=== Exercise ===
Output the number of lines in the entries below with the string "Reel" in them, and nothing further.

=== Material for this task ===
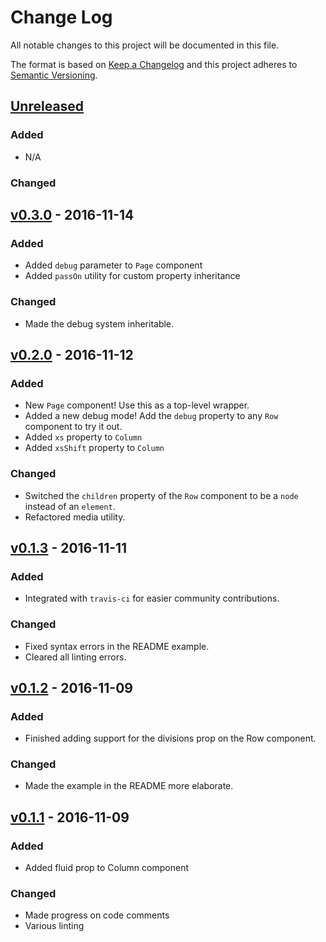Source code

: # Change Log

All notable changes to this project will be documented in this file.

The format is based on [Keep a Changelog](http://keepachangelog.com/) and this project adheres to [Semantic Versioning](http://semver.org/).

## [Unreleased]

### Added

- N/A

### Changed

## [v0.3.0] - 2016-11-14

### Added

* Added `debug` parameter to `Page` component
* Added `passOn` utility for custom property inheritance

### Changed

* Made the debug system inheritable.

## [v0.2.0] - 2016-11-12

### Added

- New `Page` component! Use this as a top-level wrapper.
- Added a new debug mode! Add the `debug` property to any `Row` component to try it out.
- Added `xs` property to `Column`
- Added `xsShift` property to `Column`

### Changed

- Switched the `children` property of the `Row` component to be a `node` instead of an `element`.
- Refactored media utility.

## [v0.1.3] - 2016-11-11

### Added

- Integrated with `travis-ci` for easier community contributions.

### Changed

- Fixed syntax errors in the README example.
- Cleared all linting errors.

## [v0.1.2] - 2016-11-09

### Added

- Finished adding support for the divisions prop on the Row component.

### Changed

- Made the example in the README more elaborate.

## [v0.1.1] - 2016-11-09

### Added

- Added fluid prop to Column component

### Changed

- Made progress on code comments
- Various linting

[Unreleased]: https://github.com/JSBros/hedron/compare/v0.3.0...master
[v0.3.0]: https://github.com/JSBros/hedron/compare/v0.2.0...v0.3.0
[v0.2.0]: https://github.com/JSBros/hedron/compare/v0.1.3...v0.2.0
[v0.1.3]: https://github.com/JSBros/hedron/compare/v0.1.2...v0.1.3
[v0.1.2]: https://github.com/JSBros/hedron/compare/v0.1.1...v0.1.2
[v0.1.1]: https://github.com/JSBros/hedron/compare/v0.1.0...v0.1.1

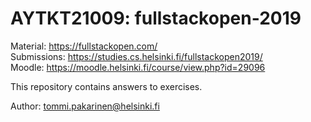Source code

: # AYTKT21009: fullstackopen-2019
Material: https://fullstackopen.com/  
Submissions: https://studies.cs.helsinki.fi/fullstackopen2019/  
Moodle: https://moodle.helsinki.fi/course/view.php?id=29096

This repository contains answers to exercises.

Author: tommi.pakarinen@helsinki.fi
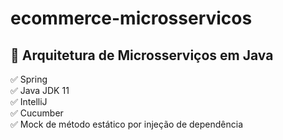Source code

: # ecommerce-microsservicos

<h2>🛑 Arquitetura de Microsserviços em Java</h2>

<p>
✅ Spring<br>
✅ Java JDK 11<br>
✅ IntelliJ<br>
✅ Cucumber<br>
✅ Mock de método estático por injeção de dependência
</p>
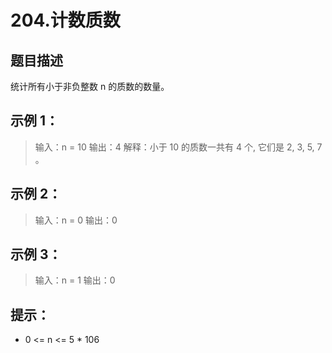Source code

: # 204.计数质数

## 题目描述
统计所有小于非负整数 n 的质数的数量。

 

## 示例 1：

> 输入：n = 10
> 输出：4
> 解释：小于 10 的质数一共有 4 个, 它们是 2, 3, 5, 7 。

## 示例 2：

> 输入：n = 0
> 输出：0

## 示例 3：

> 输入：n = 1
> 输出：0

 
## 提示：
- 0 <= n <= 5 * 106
--
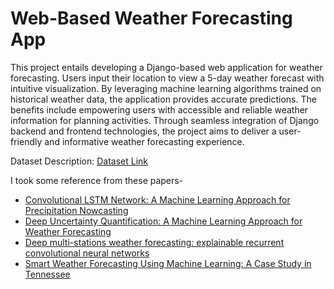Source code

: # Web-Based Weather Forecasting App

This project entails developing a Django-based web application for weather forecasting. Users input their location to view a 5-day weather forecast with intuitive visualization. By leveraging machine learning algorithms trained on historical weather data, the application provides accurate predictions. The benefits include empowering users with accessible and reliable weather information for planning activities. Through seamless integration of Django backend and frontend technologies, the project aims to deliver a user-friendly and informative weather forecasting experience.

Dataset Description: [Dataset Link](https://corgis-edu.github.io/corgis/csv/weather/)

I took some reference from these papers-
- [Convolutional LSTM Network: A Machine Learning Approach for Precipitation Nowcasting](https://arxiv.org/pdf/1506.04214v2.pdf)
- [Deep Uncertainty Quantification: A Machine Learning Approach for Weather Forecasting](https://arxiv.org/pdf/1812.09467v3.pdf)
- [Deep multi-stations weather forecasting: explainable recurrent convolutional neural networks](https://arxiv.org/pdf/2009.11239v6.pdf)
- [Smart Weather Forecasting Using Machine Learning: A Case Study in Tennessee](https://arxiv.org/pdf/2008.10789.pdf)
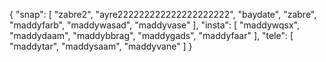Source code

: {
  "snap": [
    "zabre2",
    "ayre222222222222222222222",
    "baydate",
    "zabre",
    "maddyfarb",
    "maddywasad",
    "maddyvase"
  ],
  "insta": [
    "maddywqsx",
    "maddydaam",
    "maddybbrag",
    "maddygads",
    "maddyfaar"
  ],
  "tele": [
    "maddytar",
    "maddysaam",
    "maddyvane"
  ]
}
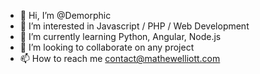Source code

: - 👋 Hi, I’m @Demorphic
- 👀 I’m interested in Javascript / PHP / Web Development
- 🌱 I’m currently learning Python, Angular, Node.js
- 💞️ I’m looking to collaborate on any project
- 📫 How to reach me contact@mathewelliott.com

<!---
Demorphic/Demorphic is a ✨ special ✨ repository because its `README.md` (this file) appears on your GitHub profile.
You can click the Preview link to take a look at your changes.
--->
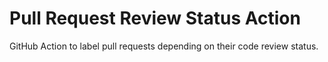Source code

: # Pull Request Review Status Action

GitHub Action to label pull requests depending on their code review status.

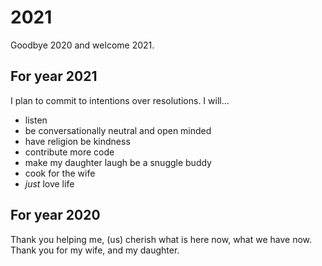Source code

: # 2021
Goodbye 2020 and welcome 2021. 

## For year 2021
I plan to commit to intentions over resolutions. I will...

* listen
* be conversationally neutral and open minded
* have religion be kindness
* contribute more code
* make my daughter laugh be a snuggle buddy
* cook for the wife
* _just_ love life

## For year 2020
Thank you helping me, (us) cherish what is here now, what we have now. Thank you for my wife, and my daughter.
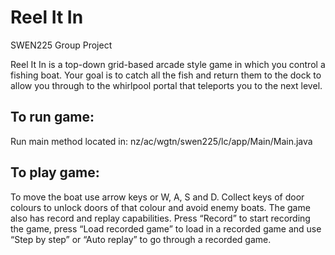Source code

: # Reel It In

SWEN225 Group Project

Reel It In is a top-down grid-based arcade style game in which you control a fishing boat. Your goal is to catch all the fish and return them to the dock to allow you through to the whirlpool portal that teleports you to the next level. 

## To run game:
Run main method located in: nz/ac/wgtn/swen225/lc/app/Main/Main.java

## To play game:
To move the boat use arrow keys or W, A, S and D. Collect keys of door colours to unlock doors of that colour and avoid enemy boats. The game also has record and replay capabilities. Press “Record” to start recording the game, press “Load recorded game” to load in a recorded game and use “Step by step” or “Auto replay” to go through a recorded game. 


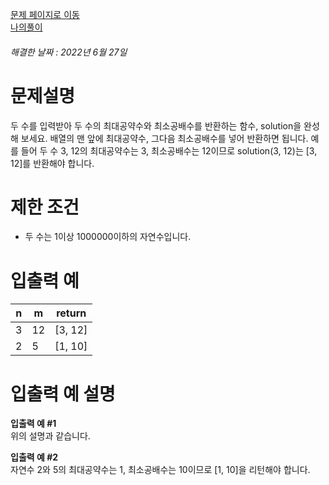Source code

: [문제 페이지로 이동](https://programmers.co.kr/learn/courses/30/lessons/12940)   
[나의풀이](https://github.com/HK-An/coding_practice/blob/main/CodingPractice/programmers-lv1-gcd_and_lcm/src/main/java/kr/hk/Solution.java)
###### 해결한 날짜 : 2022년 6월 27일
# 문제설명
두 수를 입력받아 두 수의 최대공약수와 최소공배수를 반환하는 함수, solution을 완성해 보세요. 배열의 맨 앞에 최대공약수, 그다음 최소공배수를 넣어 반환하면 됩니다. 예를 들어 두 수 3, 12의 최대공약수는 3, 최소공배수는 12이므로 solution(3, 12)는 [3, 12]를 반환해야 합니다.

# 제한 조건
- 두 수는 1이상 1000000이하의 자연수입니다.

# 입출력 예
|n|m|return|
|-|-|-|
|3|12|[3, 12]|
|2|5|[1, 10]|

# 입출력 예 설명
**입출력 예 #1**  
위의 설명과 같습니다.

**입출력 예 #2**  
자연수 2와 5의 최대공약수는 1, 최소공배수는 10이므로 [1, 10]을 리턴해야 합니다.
...
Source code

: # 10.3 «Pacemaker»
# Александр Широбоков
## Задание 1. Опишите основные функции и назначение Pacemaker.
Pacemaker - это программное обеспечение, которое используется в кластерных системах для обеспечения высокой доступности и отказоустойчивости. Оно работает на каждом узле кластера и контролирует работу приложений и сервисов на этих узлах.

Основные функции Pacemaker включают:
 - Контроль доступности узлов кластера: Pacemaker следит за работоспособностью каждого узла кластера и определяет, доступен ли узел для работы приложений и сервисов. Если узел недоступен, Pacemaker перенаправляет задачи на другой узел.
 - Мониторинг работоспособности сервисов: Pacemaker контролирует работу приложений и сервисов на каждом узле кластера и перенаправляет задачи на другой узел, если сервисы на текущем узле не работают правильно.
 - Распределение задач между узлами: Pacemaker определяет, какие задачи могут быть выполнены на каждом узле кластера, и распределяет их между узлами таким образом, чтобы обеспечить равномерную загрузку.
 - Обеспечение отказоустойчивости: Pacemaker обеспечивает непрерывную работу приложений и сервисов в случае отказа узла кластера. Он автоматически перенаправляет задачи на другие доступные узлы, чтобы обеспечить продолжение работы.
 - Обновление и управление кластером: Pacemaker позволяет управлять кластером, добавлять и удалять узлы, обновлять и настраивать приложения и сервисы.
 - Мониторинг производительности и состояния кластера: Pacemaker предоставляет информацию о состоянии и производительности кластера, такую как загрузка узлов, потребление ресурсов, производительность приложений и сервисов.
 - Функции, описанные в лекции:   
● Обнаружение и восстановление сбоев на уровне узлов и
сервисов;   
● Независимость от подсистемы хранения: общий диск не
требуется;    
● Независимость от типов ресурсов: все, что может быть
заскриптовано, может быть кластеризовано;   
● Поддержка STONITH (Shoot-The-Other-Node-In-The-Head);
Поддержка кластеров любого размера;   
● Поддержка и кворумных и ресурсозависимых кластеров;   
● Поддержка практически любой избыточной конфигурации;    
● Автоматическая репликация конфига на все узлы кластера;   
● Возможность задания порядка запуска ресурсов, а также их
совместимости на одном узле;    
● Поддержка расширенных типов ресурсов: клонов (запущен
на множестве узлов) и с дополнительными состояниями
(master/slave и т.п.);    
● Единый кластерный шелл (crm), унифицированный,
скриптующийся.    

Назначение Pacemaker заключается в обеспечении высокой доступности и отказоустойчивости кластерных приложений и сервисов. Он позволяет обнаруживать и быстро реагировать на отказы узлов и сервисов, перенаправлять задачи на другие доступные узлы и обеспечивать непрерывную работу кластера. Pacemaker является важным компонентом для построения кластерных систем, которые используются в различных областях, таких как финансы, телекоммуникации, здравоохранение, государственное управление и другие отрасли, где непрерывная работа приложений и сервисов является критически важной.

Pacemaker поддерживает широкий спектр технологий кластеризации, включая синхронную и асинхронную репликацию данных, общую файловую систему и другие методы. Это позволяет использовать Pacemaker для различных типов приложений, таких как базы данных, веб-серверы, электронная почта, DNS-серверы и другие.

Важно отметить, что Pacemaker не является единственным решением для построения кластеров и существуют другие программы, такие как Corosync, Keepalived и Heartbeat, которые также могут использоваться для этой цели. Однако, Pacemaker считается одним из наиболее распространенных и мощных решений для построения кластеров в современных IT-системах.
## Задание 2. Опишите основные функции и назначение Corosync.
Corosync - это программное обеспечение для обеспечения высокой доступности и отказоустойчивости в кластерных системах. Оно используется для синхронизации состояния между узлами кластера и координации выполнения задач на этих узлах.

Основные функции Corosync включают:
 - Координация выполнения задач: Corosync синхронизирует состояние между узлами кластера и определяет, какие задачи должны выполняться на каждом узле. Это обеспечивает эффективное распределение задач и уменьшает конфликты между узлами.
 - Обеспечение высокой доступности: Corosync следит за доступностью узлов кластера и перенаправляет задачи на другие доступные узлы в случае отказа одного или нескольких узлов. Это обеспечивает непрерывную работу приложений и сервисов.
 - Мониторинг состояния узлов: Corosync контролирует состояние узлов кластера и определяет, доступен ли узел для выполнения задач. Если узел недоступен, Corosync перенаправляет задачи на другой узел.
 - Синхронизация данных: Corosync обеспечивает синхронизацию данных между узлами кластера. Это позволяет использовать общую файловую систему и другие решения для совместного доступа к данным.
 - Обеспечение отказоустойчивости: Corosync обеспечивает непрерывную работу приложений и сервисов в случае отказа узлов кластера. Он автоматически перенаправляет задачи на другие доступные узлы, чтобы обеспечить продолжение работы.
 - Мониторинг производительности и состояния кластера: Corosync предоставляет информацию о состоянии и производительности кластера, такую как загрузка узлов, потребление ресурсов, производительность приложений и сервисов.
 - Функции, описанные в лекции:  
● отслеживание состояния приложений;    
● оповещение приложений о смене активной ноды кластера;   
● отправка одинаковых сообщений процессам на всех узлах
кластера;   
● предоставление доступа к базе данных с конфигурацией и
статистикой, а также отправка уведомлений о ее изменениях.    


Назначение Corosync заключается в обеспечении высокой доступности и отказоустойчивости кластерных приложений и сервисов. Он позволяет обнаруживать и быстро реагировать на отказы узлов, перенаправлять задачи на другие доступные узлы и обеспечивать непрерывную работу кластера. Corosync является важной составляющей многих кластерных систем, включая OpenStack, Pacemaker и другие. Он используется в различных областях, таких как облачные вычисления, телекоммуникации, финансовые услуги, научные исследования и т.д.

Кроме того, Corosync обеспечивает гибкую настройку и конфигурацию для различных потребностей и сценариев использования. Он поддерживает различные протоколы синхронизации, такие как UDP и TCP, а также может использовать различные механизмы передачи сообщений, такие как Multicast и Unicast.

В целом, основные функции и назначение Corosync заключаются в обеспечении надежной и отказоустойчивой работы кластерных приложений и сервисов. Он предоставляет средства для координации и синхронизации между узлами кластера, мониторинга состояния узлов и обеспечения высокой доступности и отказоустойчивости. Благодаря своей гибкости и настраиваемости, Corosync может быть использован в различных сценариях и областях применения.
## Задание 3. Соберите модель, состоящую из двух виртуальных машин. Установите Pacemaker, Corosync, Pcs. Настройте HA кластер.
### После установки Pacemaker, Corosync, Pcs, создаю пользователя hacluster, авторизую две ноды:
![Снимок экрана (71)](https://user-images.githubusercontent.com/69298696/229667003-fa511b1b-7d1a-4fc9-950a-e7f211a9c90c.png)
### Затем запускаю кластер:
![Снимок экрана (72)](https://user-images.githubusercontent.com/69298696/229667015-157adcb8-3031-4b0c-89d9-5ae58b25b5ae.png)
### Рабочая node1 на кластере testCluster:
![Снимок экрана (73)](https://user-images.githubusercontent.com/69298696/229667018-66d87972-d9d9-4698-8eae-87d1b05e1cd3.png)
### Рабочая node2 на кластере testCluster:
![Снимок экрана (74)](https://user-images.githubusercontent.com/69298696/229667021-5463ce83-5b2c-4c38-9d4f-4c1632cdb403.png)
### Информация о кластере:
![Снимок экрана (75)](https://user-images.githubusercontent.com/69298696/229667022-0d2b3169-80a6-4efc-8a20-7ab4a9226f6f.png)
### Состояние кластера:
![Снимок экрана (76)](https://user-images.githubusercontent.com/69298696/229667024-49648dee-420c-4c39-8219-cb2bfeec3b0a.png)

=== Result of this exercise ===
2